Pelo caminho, tal como o Financial Times reconhece, vai um presentinho para
Mariano Rajoy, ameaçado pela popularidade do Podemos.
3. Qual o papel dos socialistas europeus no meio
deste cenário? A esquerda moderada europeia está hoje a sofrer as consequências
da sua opção (ou incapacidade) de se distanciar política e ideologicamente, a
nível europeu, da agenda austeritária dominante imposta desde 2010 pelos
conservadores. O debate intenso dentro do grupo político europeu - S&D - nunca
conseguiu gerar uma posição comum clara e percetível pelos cidadãos enquanto
discurso claramente alternativo. A clivagem Norte-Sul sente-se também aí.

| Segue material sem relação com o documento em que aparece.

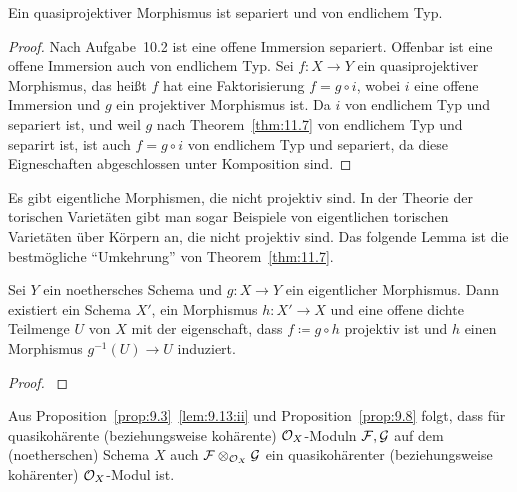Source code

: \begin{kor}
\label{kor:11.8}
	Ein quasiprojektiver Morphismus ist separiert und von endlichem Typ.
	\begin{proof}
		Nach Aufgabe~10.2 ist eine offene Immersion separiert. Offenbar ist eine offene Immersion auch von endlichem Typ. Sei $f\colon X \to Y$ ein quasiprojektiver Morphismus, das heißt $f$ hat eine Faktorisierung $f=g\circ i$, wobei $i$ eine offene Immersion und $g$ ein projektiver Morphismus ist. Da $i$ von endlichem Typ und separiert ist, und weil $g$ nach Theorem~\ref{thm:11.7} von endlichem Typ und separirt ist, ist auch $f=g\circ i$ von endlichem Typ und separiert, da diese Eigneschaften abgeschlossen unter Komposition sind.
	\end{proof}
\end{kor}

Es gibt eigentliche Morphismen, die nicht projektiv sind. In der Theorie der torischen Varietäten gibt man sogar Beispiele von eigentlichen torischen Varietäten über Körpern an, die nicht projektiv sind. Das folgende Lemma ist die bestmögliche \enquote{Umkehrung} von Theorem~\ref{thm:11.7}.

\begin{lem}
\label{lem:11.9}
	Sei $Y$ ein noethersches Schema und $g \colon X \to Y$ ein eigentlicher Morphismus. Dann existiert ein Schema $X'$, ein Morphismus $h\colon X' \to X$ und eine offene dichte Teilmenge $U$ von $X$ mit der eigenschaft, dass $f \coloneqq g \circ h$ projektiv ist und $h$ einen Morphismus $g^{-1}(U)\to U$ induziert.
	\begin{center}
	\end{center}
	\begin{proof}
		\cite[{}5.6]{grothendieck1961elements}
	\end{proof}
\end{lem}

\begin{bem}
\label{bem:11.10}
	Aus Proposition~\ref{prop:9.3}~\ref{lem:9.13:ii} und Proposition~\ref{prop:9.8} folgt, dass für quasikohärente (beziehungsweise kohärente) $\mathcal{O}_X$-Moduln $\mathcal{F}, \mathcal{G}$ auf dem (noetherschen) Schema $X$ auch $\mathcal{F}\otimes_{\mathcal{O}_X}\mathcal{G}$ ein quasikohärenter (beziehungsweise kohärenter) $\mathcal{O}_X$-Modul ist.
\end{bem}

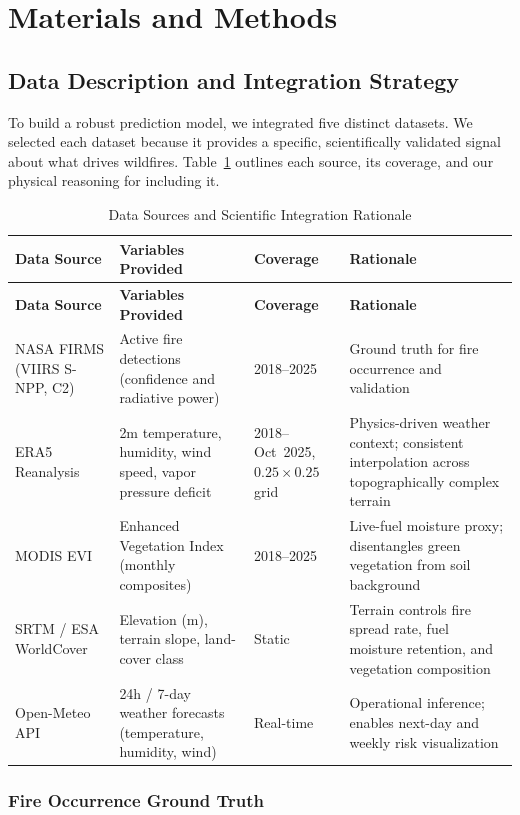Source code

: \section{Materials and Methods}

\subsection{Data Description and Integration Strategy}

To build a robust prediction model, we integrated five distinct datasets. We selected each dataset because it provides a specific, scientifically validated signal about what drives wildfires. Table~\ref{tab:data_sources} outlines each source, its coverage, and our physical reasoning for including it.

\begin{longtable}{|p{2.8cm}|p{3.6cm}|p{1.8cm}|p{3.9cm}|}
\caption{Data Sources and Scientific Integration Rationale}
\label{tab:data_sources}\\
\hline
\textbf{Data Source} & \textbf{Variables Provided} & \textbf{Coverage} & \textbf{Rationale} \\
\hline
\endfirsthead
\hline
\textbf{Data Source} & \textbf{Variables Provided} & \textbf{Coverage} & \textbf{Rationale} \\
\hline
\endhead
NASA FIRMS (VIIRS S-NPP, C2) & Active fire detections (confidence and radiative power) & 2018--2025 & Ground truth for fire occurrence and validation \\
\hline
ERA5 Reanalysis & 2m temperature, humidity, wind speed, vapor pressure deficit & 2018--Oct~2025, $0.25 \times 0.25$ grid & Physics-driven weather context; consistent interpolation across topographically complex terrain \\
\hline
MODIS EVI & Enhanced Vegetation Index (monthly composites) & 2018--2025 & Live-fuel moisture proxy; disentangles green vegetation from soil background \\
\hline
SRTM / ESA WorldCover & Elevation (m), terrain slope, land-cover class & Static & Terrain controls fire spread rate, fuel moisture retention, and vegetation composition \\
\hline
Open-Meteo API & 24h / 7-day weather forecasts (temperature, humidity, wind) & Real-time & Operational inference; enables next-day and weekly risk visualization \\
\hline
\end{longtable}

\noindent
\subsubsection{Fire Occurrence Ground Truth}

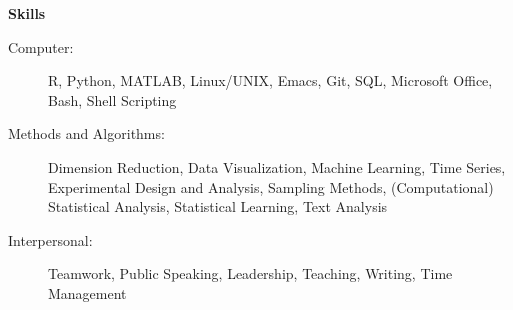\documentclass[letterpaper,11pt]{article}
\newcommand{\resheading}[1]{\colorbox{resBlue}{\begin{minipage}{\textwidth}
			\textbf{#1}
\end{minipage}} \vspace{-14pt}}
\begin{document}
\begin{itemize}
\end{itemize}

\resheading{Skills}
\begin{description}
	\item[Computer:] 
	{\footnotesize R, Python, MATLAB, Linux/UNIX, Emacs, Git, SQL, Microsoft Office, Bash, Shell Scripting} \vspace{-3pt}
	\item[Methods and Algorithms:] 
	{\footnotesize Dimension Reduction, Data Visualization, Machine Learning, Time Series, Experimental Design and Analysis, Sampling Methods, (Computational) Statistical Analysis, Statistical Learning, Text Analysis}  \vspace{-3pt}
	\begin{comment}{\footnotesize Regression (Logistic, GAM, Mixed Models), PCA, Factor Analysis, LDA, SVM, Simulated Annealing, MCMC, Boosting, Random Forests, SARIMA, GARCH, Graphical Models, Dimension Reduction, Model Regularization, Visualization, Experimental Design, Sampling Theory, Statistical Process Analysis, KNN, EM Algorithm, Text Processing} \end{comment}
	\item[Interpersonal:] 
	{\footnotesize Teamwork, Public Speaking, Leadership, Teaching, Writing, Time Management}
\end{description}
\end{document}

Não, os socialistas não estão todos ao lado de
Merkel. Ao contrário do que alguma imprensa portuguesa parece fazer crer -
"François Hollande alinha-se com Merkel sobre a Grécia", Expresso de
2/7/2015 - a imprensa europeia confirma de forma clara a existência de fortes
tensões entre Hollande e Merkel a propósito da crise grega. Durante todo este
lamentável processo negocial, os socialistas franceses, italianos, portugueses
e alguns alemães estiveram ativamente por trás das peças construtivas das
negociações. A verdade, todavia, é que todo este trabalho de conciliação e
moderação da agenda, incluindo o do presidente do Parlamento Europeu, Martin
Schulz, fica comprometido com declarações públicas, algumas duríssimas, de
responsáveis socialistas, nomeadamente de Sigmar Gabriel, líder do SPD alemão, Dijsselbloem
- e, infelizmente também, após a rotura das negociações, de Schulz - que não
permitem distinguir a agenda socialista da conservadora.
Deste apagamento público dos socialistas europeus
enquanto alternativa consistente à TINA no quadro da União Europeia, resultam
duas conclusões: por um lado, há um risco muitíssimo sério de que cada vez mais
cidadãos europeus procurem respostas em opções partidárias e ideológicas radicais de esquerda e de direita, fora
do quadro pró europeu, para a frustração,
desespero e ausência de futuro resultantes da austeridade.
Mais
preocupante do que o Syriza e o alegado radicalismo de esquerda na Grécia é o
grupo de Marine Le Pen (líder da extrema-direita francesa) que acaba de ser
formalmente constituído no Parlamento Europeu, e cuja ideologia é largamente
alimentada pela "vacina" imposta a Atenas.
Uma segunda conclusão é que cada vez mais é evidente
que, hoje mais do que nunca, a estratégia política que António Costa tem vindo
a seguir é mais do que correta e fundamental e tem de ser apoiada. Cabe aos
socialistas demonstrar que há alternativa à TINA e à terrível agenda recessiva,
dentro da União e não fora dela, antes que seja demasiado tarde.